Title: Stronger together: the case for cross-sector collaboration in identifying and preserving at-risk data

Authors: Matthew S. Mayernik, Robert R. Downs, Ruth Duerr, Sophie Hou, Natalie Meyers, Nancy Ritchey, Andrea Thomer, Lynn Yarmey

Introduction

In the past few months, a range of grassroots initiatives have gained significant momentum to duplicate US government agency data. These initiatives are inspired by recent reports that scientific data and documentation have been removed from government websites, and by concerns over US budget proposals that slash scientific budgets [1].National media outlets have reported on numerous "data rescue," "data refuge," and "guerrilla archiving" events that have taken place around the US and in Canada during the past few months [2]. Many of these events have focused on creating copies of Earth science data generated and held by US federal agencies. These activities have attracted hundreds of volunteers who have spent considerable time and energy working on duplicating federal data.

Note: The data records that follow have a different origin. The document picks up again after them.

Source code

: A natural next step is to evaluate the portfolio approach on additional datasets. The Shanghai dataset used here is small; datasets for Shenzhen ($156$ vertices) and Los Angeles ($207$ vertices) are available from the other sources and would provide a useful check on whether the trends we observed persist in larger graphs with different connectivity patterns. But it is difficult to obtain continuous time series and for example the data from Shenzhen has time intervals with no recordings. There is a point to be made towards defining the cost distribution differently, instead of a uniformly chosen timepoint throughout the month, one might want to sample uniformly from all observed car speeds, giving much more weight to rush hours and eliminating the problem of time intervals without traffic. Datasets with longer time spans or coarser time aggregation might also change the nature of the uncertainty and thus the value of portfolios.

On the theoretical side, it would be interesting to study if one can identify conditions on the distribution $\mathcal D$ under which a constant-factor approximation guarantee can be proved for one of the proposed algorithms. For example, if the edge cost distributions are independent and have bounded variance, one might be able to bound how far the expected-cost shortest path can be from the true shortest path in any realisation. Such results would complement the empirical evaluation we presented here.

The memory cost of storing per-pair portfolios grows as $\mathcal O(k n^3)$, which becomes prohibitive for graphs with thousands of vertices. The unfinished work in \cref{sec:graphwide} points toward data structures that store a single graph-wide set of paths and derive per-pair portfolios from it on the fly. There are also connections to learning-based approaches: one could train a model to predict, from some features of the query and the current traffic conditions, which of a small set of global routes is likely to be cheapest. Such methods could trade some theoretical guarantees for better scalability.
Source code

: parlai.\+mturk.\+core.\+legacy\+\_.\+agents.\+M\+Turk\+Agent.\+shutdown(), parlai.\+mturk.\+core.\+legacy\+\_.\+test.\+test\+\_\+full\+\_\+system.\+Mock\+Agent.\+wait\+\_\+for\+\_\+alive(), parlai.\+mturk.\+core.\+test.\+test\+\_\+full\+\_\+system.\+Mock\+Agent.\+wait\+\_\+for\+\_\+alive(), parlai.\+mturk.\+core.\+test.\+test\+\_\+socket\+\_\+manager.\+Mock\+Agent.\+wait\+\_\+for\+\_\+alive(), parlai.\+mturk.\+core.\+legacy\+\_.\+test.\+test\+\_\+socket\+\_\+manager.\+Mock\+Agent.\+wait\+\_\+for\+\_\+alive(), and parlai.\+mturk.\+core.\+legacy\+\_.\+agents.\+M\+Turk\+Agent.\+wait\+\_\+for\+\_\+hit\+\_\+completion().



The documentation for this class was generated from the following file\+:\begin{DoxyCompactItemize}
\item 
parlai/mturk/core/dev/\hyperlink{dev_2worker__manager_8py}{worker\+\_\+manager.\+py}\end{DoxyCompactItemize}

Early connections have been made between the rescue volunteers and the federally-funded data community; these conversations have highlighted some of the different perspectives and opportunities regarding agency data. The two goals of this document are to provide the perspective of Earth science data centers holding US federal agency data on this issue, and second, to provide guidance for groups who are organizing or taking part in data rescue events. This paper is not a how-to document, and does not take a position on the political aspects of these efforts. Given the extent of the US government data holdings in the Earth sciences and other domains, it is inevitable that any grassroots data rescue will have to make strategic choices about how to invest their efforts. This document is intended todescribe considerations for data rescue activities in relation to the day-to-day work of existing federal and federally-funded Earth science data archiving organizations.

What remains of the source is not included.